I'm about to do an upadate that includes axis and a bunch of other requested projects. JavaDocs for some of these projects were hard to find - Axis and Ant for example, and I'm not sure that I have the best place for Eclipse/SWT yet either, but I think we now include all major projects. Shourt if you know of any missing. -
Joogle needs some work[ Go to top ]
- Posted by: George Coller
- Posted on: August 26 2003 10:29 EDT
- in response to Erik Bengtson
Search page says type in Class or Package.
String failed.
StringBuffer failed.
java.util.StringBuffer worked.
Would be worth a whole lot more to me if all I had was a class name and it showed me the packages that contained that class.
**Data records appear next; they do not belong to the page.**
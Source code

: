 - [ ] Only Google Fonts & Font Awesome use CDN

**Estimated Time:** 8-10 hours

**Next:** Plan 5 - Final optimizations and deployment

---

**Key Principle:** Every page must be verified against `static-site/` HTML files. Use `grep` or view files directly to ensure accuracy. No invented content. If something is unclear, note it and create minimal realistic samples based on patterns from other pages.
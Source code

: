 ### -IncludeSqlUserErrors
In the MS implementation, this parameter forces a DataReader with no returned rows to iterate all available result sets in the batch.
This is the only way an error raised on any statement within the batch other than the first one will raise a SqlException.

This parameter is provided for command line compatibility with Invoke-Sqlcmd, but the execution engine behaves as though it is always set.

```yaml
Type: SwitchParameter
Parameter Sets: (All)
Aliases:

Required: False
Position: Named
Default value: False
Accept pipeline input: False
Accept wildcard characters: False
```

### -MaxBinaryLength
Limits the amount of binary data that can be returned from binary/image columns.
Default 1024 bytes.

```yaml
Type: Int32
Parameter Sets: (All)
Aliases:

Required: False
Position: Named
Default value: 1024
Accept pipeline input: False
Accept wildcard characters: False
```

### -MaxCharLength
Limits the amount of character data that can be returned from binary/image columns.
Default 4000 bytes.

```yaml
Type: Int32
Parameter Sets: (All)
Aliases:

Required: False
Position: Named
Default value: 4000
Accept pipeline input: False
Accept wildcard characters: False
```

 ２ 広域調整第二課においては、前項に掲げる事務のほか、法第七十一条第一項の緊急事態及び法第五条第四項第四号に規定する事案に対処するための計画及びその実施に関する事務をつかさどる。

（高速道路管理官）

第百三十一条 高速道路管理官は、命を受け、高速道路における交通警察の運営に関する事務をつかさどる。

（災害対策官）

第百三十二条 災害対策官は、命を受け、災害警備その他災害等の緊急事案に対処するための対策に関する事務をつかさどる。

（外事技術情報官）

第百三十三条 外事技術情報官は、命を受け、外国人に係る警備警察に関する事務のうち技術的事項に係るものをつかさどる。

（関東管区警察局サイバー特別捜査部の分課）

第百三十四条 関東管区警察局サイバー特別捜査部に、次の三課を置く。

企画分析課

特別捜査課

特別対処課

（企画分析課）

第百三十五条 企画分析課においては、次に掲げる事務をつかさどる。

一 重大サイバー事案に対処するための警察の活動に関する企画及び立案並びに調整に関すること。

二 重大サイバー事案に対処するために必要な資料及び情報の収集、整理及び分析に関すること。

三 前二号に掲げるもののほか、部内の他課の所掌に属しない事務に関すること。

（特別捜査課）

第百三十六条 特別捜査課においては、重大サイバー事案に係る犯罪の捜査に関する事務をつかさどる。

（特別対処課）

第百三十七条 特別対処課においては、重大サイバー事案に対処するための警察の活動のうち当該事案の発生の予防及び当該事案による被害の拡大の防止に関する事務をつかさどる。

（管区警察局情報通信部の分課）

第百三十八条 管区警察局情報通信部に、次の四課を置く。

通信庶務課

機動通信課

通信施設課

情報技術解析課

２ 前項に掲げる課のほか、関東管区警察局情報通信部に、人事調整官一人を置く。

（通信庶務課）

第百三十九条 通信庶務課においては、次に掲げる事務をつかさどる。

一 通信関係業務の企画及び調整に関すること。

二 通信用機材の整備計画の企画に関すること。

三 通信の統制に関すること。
I'll stick with the standard google query for now:
<Usually gets the javadoc page I'm looking for on the first try. -
Classfinder[ Go to top ]
- Posted by: Brian Agnew
- Posted on: August 26 2003 07:38 EDT
- in response to Sue Donime
I've been using Classfinder (http://www.roblisa.com/classfinder/) which works very well. It runs as a local webserver on your box, and you simply package up the javadoc for a project and throw it in a deploy directory. It then allows you to navigate the docs as one linked Javadoc structure, and is searchable. If you have the source code, then you can throw that in as well and it'll allow you to switch between the source and the doc.